Nigerian retail technology firm Ovaloop has partnered with Fidelity Bank to launch "Pay Protect," a payment protection system designed to stop employees from diverting customer funds into unauthorized bank accounts and point-of-sale terminals.
Internal payment diversion is a persistent form of shrinkage for African retailers. Because transactions frequently occur across a mix of cash and digital transfers, sales personnel can easily pocket digital payments by presenting their own personal accounts or mobile POS devices to unsuspecting customers. The retailer delivers the goods but loses the revenue, a problem that costs businesses millions of naira annually.
Pay Protect addresses this by embedding stronger financial controls directly into the merchant's workflow. The partnership with Fidelity Bank provides the regulated payment rails necessary to ensure every completed sale is reconciled accurately. For the broader market, this type of embedded fraud prevention is crucial for formalizing Nigeria's vast informal retail sector and making small merchants more bankable.
The Fidelity Bank deal bolsters a platform that has scaled without external venture capital. Co-founded by CEO Princewill Mba and CTO Daniel Kilanko, Ovaloop has been funded through customer revenue rather than investor capital. The company currently supports businesses processing an average of ₦4.5 billion in transactions every month, a volume that demonstrates strong product-market fit.

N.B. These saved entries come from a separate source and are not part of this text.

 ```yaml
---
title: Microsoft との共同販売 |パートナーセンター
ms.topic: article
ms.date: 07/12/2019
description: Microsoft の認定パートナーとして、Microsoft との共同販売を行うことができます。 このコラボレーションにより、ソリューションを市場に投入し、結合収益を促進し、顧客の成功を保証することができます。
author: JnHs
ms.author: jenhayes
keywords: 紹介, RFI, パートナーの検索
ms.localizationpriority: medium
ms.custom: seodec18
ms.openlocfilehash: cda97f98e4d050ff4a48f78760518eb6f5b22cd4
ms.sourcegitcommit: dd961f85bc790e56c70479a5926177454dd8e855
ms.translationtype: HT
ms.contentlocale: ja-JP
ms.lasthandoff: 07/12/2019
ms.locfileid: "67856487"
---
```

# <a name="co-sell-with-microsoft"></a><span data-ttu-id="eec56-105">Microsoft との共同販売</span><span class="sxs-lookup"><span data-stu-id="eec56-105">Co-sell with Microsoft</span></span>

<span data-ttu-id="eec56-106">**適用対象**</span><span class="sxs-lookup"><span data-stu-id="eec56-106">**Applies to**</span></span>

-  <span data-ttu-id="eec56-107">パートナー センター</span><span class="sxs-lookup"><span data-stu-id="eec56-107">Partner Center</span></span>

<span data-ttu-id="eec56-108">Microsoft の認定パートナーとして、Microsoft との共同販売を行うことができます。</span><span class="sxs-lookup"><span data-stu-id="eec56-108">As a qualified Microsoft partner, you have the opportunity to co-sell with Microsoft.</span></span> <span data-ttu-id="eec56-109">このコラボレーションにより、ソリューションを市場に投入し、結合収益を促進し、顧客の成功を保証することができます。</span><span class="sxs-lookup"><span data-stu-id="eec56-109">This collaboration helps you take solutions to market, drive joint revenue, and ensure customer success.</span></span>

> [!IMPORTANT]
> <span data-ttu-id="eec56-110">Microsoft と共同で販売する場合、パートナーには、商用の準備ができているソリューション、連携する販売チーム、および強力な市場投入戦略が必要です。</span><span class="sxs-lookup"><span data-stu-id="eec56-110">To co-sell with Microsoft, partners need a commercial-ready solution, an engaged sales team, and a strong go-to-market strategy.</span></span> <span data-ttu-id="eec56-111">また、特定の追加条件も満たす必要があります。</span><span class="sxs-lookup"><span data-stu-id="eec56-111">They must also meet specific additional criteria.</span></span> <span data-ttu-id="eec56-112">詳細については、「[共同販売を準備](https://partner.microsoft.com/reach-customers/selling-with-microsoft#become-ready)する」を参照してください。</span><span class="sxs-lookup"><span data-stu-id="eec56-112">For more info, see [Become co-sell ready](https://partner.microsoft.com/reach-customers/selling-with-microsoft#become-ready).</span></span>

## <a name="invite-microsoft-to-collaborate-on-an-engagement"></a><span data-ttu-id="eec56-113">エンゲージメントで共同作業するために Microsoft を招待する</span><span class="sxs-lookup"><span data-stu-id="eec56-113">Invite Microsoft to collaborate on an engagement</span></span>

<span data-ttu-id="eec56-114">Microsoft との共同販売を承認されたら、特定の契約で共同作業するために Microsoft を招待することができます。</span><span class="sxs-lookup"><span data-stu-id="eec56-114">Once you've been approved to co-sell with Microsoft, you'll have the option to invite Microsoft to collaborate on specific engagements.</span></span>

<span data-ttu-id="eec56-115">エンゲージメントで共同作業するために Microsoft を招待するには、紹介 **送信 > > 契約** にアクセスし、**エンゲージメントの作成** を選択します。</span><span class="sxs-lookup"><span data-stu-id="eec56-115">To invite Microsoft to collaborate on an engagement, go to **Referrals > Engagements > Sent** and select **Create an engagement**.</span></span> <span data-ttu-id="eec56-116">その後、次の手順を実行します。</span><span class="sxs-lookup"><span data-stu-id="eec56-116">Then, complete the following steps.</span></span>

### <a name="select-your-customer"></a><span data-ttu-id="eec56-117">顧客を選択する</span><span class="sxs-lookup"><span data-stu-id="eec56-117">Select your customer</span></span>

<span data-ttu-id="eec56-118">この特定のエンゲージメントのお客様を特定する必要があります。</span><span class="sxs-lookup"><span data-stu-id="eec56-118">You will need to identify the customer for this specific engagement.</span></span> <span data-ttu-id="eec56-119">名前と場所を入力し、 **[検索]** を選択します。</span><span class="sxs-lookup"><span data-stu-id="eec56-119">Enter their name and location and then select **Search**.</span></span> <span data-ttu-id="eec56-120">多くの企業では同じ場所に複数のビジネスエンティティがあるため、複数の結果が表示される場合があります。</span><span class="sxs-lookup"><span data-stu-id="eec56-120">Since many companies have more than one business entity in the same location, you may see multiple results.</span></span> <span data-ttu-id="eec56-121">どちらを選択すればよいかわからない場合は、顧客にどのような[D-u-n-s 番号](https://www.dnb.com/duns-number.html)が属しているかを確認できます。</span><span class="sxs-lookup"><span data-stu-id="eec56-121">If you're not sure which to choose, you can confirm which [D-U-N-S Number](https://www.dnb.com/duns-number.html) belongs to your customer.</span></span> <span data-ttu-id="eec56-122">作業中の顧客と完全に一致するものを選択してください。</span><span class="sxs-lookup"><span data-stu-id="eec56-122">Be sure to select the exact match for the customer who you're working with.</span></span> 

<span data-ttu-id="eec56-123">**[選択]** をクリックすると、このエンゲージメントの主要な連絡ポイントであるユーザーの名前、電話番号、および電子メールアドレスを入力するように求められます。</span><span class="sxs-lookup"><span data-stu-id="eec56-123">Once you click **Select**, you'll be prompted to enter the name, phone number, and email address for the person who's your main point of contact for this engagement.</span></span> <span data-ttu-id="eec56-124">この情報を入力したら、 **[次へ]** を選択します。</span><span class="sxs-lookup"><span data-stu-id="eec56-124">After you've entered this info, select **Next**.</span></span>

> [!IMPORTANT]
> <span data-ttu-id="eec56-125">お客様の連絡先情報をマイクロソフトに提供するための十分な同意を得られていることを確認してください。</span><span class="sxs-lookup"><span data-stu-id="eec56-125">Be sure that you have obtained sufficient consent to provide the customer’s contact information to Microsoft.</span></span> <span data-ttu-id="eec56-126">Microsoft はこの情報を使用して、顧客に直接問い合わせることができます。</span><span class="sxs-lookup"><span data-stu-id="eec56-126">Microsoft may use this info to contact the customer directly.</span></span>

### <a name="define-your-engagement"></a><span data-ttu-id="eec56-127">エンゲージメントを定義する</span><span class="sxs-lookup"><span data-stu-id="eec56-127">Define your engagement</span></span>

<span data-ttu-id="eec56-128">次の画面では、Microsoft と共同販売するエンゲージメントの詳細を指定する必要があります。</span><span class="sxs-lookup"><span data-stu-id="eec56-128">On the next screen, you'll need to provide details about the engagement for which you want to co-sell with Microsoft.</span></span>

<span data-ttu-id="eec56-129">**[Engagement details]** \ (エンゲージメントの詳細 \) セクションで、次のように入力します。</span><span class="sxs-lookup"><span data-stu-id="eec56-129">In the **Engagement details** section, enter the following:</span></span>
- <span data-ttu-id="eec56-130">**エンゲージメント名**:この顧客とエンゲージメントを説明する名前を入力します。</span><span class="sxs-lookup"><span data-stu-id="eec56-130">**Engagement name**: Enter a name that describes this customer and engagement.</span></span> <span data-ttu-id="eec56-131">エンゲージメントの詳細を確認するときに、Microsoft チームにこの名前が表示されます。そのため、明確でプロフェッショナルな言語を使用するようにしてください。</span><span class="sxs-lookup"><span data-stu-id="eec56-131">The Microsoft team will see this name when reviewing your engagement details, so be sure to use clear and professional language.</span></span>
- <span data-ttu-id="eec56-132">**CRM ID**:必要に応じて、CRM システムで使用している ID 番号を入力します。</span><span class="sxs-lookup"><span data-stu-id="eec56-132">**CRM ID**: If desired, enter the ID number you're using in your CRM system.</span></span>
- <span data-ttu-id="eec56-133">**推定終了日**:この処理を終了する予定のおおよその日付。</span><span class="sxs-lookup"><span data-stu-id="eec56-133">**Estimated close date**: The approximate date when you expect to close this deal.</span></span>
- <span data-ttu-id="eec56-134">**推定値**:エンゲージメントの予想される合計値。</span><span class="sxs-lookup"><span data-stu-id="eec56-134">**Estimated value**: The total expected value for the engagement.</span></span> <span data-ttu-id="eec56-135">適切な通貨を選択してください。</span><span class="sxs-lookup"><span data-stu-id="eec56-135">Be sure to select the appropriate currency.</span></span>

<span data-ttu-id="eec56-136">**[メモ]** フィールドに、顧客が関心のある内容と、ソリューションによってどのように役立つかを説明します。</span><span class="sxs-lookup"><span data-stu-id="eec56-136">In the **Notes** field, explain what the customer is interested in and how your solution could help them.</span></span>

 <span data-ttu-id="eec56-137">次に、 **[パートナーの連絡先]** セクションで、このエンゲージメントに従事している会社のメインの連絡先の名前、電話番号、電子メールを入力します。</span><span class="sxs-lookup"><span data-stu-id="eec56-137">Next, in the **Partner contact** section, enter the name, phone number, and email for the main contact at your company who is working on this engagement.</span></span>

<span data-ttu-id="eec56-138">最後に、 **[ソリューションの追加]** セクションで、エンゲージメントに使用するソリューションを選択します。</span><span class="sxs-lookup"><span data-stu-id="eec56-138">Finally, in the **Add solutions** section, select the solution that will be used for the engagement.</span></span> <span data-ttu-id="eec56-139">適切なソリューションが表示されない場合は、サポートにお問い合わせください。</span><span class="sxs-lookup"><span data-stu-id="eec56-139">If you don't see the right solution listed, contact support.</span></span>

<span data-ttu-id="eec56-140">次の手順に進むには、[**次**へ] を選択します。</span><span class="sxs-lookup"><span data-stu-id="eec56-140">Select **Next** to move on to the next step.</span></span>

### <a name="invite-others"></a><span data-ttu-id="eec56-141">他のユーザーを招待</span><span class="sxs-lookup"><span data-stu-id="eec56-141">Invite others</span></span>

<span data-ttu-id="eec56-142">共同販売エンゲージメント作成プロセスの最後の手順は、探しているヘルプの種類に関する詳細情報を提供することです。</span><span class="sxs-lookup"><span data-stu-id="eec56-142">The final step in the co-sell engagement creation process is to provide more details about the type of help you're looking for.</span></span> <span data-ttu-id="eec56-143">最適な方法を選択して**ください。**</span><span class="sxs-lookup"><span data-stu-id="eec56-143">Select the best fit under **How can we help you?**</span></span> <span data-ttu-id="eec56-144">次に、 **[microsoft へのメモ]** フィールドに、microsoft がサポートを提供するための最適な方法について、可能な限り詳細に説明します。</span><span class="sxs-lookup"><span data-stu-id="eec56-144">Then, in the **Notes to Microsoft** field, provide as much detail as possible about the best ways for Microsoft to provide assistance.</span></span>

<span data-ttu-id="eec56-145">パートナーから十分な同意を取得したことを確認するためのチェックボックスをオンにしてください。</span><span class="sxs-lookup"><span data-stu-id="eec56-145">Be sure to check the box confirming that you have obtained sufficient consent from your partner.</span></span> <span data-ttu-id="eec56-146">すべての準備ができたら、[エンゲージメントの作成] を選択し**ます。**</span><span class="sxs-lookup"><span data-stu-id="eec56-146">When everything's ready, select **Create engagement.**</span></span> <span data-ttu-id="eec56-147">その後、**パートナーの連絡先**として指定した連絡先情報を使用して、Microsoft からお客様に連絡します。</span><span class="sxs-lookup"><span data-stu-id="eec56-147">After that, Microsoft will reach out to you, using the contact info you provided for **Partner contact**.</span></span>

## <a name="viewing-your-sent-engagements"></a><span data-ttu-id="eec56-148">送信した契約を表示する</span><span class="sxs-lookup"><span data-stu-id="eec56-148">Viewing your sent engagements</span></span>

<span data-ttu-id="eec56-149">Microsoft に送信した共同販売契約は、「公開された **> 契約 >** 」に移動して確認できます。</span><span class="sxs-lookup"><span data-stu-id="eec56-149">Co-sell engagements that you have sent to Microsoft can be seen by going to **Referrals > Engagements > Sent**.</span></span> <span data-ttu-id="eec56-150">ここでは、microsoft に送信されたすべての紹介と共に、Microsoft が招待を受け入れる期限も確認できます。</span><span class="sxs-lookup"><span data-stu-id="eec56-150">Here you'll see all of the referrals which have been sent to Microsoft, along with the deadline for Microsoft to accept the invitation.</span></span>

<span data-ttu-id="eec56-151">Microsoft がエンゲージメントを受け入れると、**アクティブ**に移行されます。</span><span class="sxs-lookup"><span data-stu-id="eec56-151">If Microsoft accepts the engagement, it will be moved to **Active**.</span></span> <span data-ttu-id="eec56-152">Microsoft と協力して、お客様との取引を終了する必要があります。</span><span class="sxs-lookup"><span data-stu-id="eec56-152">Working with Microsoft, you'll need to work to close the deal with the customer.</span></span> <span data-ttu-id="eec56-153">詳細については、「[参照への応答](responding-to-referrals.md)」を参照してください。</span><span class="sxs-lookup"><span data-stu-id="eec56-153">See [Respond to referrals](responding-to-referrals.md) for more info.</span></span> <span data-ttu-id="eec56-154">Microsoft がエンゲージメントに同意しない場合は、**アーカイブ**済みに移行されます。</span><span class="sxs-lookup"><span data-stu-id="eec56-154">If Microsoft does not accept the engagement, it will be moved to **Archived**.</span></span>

Rather than adapting Western software, Ovaloop built its integrated operating system for local conditions. The platform combines inventory, sales, reporting, and customer records into a single application designed to withstand unreliable internet connectivity and serve merchants who lack technical expertise.
To expand its utility, Ovaloop has also partnered with Nexmart to integrate e-commerce capabilities. This allows physical retailers to list products online while managing those orders, inventory, and payments through the same central dashboard.
Ovaloop is now positioning itself to serve more than 100,000 retailers across Nigeria and eventually Africa. For market participants, the company's growth trajectory highlights a viable investment thesis in emerging markets: homegrown, capital-efficient technology companies solving structural operational bottlenecks rather than chasing imported business models.